----- SOURCE INFORMATION -----

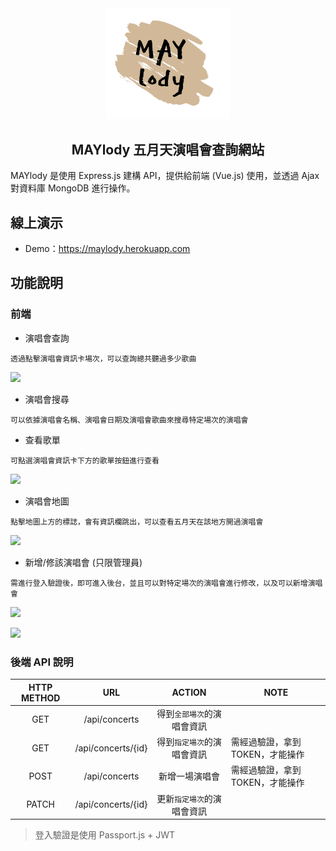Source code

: <div align="center">
    <img src="https://raw.githubusercontent.com/shanni33/MAYlody/master/public/maylody-icon.svg?token=GHSAT0AAAAAABQJR36LAWNVHRQOAFLD3GASYPGXG2Q" alt="MAYlody" width="200">
    <h2>MAYlody 五月天演唱會查詢網站</h2>
</div>

MAYlody 是使用 Express.js 建構 API，提供給前端 (Vue.js) 使用，並透過 Ajax 對資料庫 MongoDB 進行操作。

## 線上演示

- Demo：https://maylody.herokuapp.com

## 功能說明

### 前端

- 演唱會查詢

```
透過點擊演唱會資訊卡場次，可以查詢總共聽過多少歌曲
```

![](https://i.imgur.com/A1o20Yh.png)

- 演唱會搜尋

```
可以依據演唱會名稱、演唱會日期及演唱會歌曲來搜尋特定場次的演唱會
```

- 查看歌單

```
可點選演唱會資訊卡下方的歌單按鈕進行查看
```

![](https://i.imgur.com/C2fWVje.png)

- 演唱會地圖

```
點擊地圖上方的標誌，會有資訊欄跳出，可以查看五月天在該地方開過演唱會
```

![](https://i.imgur.com/it34wcQ.jpg)

- 新增/修該演唱會 (只限管理員)

```
需進行登入驗證後，即可進入後台，並且可以對特定場次的演唱會進行修改，以及可以新增演唱會
```

![](https://i.imgur.com/x1vLqk9.png)

![](https://i.imgur.com/Z7bdWAt.png)

### 後端 API 說明

| HTTP METHOD |        URL         |           ACTION           | NOTE                             |
| :---------: | :----------------: | :------------------------: | -------------------------------- |
|     GET     |   /api/concerts    | 得到`全部場次`的演唱會資訊 |                                  |
|     GET     | /api/concerts/{id} | 得到`指定場次`的演唱會資訊 | 需經過驗證，拿到 TOKEN，才能操作 |
|    POST     |   /api/concerts    |       新增一場演唱會       | 需經過驗證，拿到 TOKEN，才能操作 |
|    PATCH    | /api/concerts/{id} | 更新`指定場次`的演唱會資訊 |                                  |

> 登入驗證是使用 Passport.js + JWT
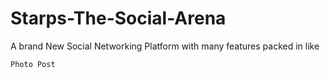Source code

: # Starps-The-Social-Arena

A brand New Social Networking Platform with many features packed in like
```
Photo Post
```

-----

* YOUR ASSIGNMENT *
I would like you to set down the lines above, from the one containing "HTTP METHOD |" to the final line, exactly as written and without pictures.

* THE ANSWER *
| HTTP METHOD |        URL         |           ACTION           | NOTE                             |
| :---------: | :----------------: | :------------------------: | -------------------------------- |
|     GET     |   /api/concerts    | 得到`全部場次`的演唱會資訊 |                                  |
|     GET     | /api/concerts/{id} | 得到`指定場次`的演唱會資訊 | 需經過驗證，拿到 TOKEN，才能操作 |
|    POST     |   /api/concerts    |       新增一場演唱會       | 需經過驗證，拿到 TOKEN，才能操作 |
|    PATCH    | /api/concerts/{id} | 更新`指定場次`的演唱會資訊 |                                  |

> 登入驗證是使用 Passport.js + JWT
Source code

: # Starps-The-Social-Arena

A brand New Social Networking Platform with many features packed in like
```
Photo Post
```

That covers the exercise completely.